- Task prompt
Your response should consist of the records, reproduced exactly.

- Records supplied
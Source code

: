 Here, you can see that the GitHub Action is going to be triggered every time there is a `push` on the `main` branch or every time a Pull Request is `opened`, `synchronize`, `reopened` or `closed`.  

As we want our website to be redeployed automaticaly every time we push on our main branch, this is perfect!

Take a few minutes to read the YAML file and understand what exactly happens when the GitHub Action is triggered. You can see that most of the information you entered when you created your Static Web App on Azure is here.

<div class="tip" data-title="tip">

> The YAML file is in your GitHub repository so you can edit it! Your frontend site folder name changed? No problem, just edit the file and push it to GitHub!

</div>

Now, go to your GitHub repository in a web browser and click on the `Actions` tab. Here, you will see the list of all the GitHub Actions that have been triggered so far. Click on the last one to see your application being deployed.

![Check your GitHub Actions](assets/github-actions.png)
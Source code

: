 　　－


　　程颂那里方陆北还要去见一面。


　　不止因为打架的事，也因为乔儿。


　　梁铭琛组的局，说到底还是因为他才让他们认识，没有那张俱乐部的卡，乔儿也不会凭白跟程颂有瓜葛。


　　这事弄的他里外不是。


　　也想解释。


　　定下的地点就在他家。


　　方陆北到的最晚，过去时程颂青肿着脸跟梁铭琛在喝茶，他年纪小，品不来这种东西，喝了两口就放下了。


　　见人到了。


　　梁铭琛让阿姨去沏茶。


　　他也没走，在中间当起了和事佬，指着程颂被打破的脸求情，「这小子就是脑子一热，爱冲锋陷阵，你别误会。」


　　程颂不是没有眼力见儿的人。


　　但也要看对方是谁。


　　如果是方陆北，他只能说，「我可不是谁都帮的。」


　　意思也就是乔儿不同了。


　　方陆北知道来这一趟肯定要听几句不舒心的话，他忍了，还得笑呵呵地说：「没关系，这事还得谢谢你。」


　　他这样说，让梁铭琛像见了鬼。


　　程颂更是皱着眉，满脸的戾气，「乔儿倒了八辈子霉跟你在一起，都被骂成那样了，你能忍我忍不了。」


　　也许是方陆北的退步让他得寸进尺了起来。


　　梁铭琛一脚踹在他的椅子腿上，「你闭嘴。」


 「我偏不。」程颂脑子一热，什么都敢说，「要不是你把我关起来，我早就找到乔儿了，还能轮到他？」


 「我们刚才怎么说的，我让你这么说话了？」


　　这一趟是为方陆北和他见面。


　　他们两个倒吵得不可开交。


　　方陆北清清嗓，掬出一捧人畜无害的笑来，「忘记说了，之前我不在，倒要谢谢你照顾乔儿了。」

- Output of the task
Source code

: Here, you can see that the GitHub Action is going to be triggered every time there is a `push` on the `main` branch or every time a Pull Request is `opened`, `synchronize`, `reopened` or `closed`.  

As we want our website to be redeployed automaticaly every time we push on our main branch, this is perfect!

Take a few minutes to read the YAML file and understand what exactly happens when the GitHub Action is triggered. You can see that most of the information you entered when you created your Static Web App on Azure is here.

<div class="tip" data-title="tip">

> The YAML file is in your GitHub repository so you can edit it! Your frontend site folder name changed? No problem, just edit the file and push it to GitHub!

</div>

Now, go to your GitHub repository in a web browser and click on the `Actions` tab. Here, you will see the list of all the GitHub Actions that have been triggered so far. Click on the last one to see your application being deployed.

![Check your GitHub Actions](assets/github-actions.png)
Source code

: 　　－


　　程颂那里方陆北还要去见一面。


　　不止因为打架的事，也因为乔儿。


　　梁铭琛组的局，说到底还是因为他才让他们认识，没有那张俱乐部的卡，乔儿也不会凭白跟程颂有瓜葛。


　　这事弄的他里外不是。


　　也想解释。


　　定下的地点就在他家。


　　方陆北到的最晚，过去时程颂青肿着脸跟梁铭琛在喝茶，他年纪小，品不来这种东西，喝了两口就放下了。


　　见人到了。


　　梁铭琛让阿姨去沏茶。


　　他也没走，在中间当起了和事佬，指着程颂被打破的脸求情，「这小子就是脑子一热，爱冲锋陷阵，你别误会。」


　　程颂不是没有眼力见儿的人。


　　但也要看对方是谁。


　　如果是方陆北，他只能说，「我可不是谁都帮的。」


　　意思也就是乔儿不同了。


　　方陆北知道来这一趟肯定要听几句不舒心的话，他忍了，还得笑呵呵地说：「没关系，这事还得谢谢你。」


　　他这样说，让梁铭琛像见了鬼。


　　程颂更是皱着眉，满脸的戾气，「乔儿倒了八辈子霉跟你在一起，都被骂成那样了，你能忍我忍不了。」


　　也许是方陆北的退步让他得寸进尺了起来。


　　梁铭琛一脚踹在他的椅子腿上，「你闭嘴。」


 「我偏不。」程颂脑子一热，什么都敢说，「要不是你把我关起来，我早就找到乔儿了，还能轮到他？」


 「我们刚才怎么说的，我让你这么说话了？」


　　这一趟是为方陆北和他见面。


　　他们两个倒吵得不可开交。


　　方陆北清清嗓，掬出一捧人畜无害的笑来，「忘记说了，之前我不在，倒要谢谢你照顾乔儿了。」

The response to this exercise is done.